WHAT THIS TASK INVOLVES
Omit every picture and output the rest of the records exactly as they are.

==== SUPPLIED ENTRIES ====

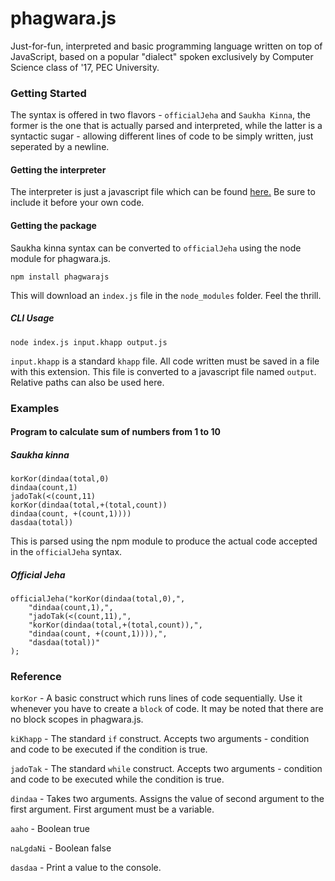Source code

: # phagwara.js
Just-for-fun, interpreted and basic programming language written on top of JavaScript, based on a popular "dialect" spoken exclusively by Computer Science class of '17, PEC University.

### Getting Started
The syntax is offered in two flavors - `officialJeha` and `Saukha Kinna`, the former is the one that is actually parsed and interpreted, while the latter is a syntactic sugar - allowing different lines of code to be simply written, just seperated by a newline.

#### Getting the interpreter
The interpreter is just a javascript file which can be found <a href="https://github.com/akshayarora2009/phagwara.js/blob/master/src/main.js">here.</a> Be sure to include it before your own code.

#### Getting the package
Saukha kinna syntax can be converted to `officialJeha` using the node module for phagwara.js. 
```
npm install phagwarajs
```

This will download an `index.js` file in the `node_modules` folder. Feel the thrill.

##### CLI Usage

```
node index.js input.khapp output.js
```

`input.khapp` is a standard `khapp` file. All code written must be saved in a file with this extension. This file is converted to a javascript file named `output`. Relative paths can also be used here. 

### Examples
#### Program to calculate sum of numbers from 1 to 10

##### Saukha kinna

```
korKor(dindaa(total,0)
dindaa(count,1)
jadoTak(<(count,11)
korKor(dindaa(total,+(total,count))
dindaa(count, +(count,1))))
dasdaa(total))
```
This is parsed using the npm module to produce the actual code accepted in the `officialJeha` syntax.

##### Official Jeha

```
officialJeha("korKor(dindaa(total,0),",
    "dindaa(count,1),",
    "jadoTak(<(count,11),",
    "korKor(dindaa(total,+(total,count)),",
    "dindaa(count, +(count,1)))),",
    "dasdaa(total))"
);
```

### Reference

`korKor` - A basic construct which runs lines of code sequentially. Use it whenever you have to create a `block` of code. It may be noted that there are no block scopes in phagwara.js.

`kiKhapp` - The standard `if` construct. Accepts two arguments - condition and code to be executed if the condition is true.

`jadoTak` - The standard `while` construct. Accepts two arguments - condition and code to be executed while the condition is true.

`dindaa` - Takes two arguments. Assigns the value of second argument to the first argument. First argument must be a variable.

`aaho` - Boolean true

`naLgdaNi` - Boolean false

`dasdaa` - Print a value to the console.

====

SOLUTION FOR THIS EXERCISE
Source code

: # phagwara.js
Just-for-fun, interpreted and basic programming language written on top of JavaScript, based on a popular "dialect" spoken exclusively by Computer Science class of '17, PEC University.

### Getting Started
The syntax is offered in two flavors - `officialJeha` and `Saukha Kinna`, the former is the one that is actually parsed and interpreted, while the latter is a syntactic sugar - allowing different lines of code to be simply written, just seperated by a newline.

#### Getting the interpreter
The interpreter is just a javascript file which can be found <a href="https://github.com/akshayarora2009/phagwara.js/blob/master/src/main.js">here.</a> Be sure to include it before your own code.

#### Getting the package
Saukha kinna syntax can be converted to `officialJeha` using the node module for phagwara.js. 
```
npm install phagwarajs
```

This will download an `index.js` file in the `node_modules` folder. Feel the thrill.

##### CLI Usage

```
node index.js input.khapp output.js
```

`input.khapp` is a standard `khapp` file. All code written must be saved in a file with this extension. This file is converted to a javascript file named `output`. Relative paths can also be used here. 

### Examples
#### Program to calculate sum of numbers from 1 to 10

##### Saukha kinna

```
korKor(dindaa(total,0)
dindaa(count,1)
jadoTak(<(count,11)
korKor(dindaa(total,+(total,count))
dindaa(count, +(count,1))))
dasdaa(total))
```
This is parsed using the npm module to produce the actual code accepted in the `officialJeha` syntax.

##### Official Jeha

```
officialJeha("korKor(dindaa(total,0),",
    "dindaa(count,1),",
    "jadoTak(<(count,11),",
    "korKor(dindaa(total,+(total,count)),",
    "dindaa(count, +(count,1)))),",
    "dasdaa(total))"
);
```

### Reference

`korKor` - A basic construct which runs lines of code sequentially. Use it whenever you have to create a `block` of code. It may be noted that there are no block scopes in phagwara.js.

`kiKhapp` - The standard `if` construct. Accepts two arguments - condition and code to be executed if the condition is true.

`jadoTak` - The standard `while` construct. Accepts two arguments - condition and code to be executed while the condition is true.

`dindaa` - Takes two arguments. Assigns the value of second argument to the first argument. First argument must be a variable.

`aaho` - Boolean true

`naLgdaNi` - Boolean false

`dasdaa` - Print a value to the console.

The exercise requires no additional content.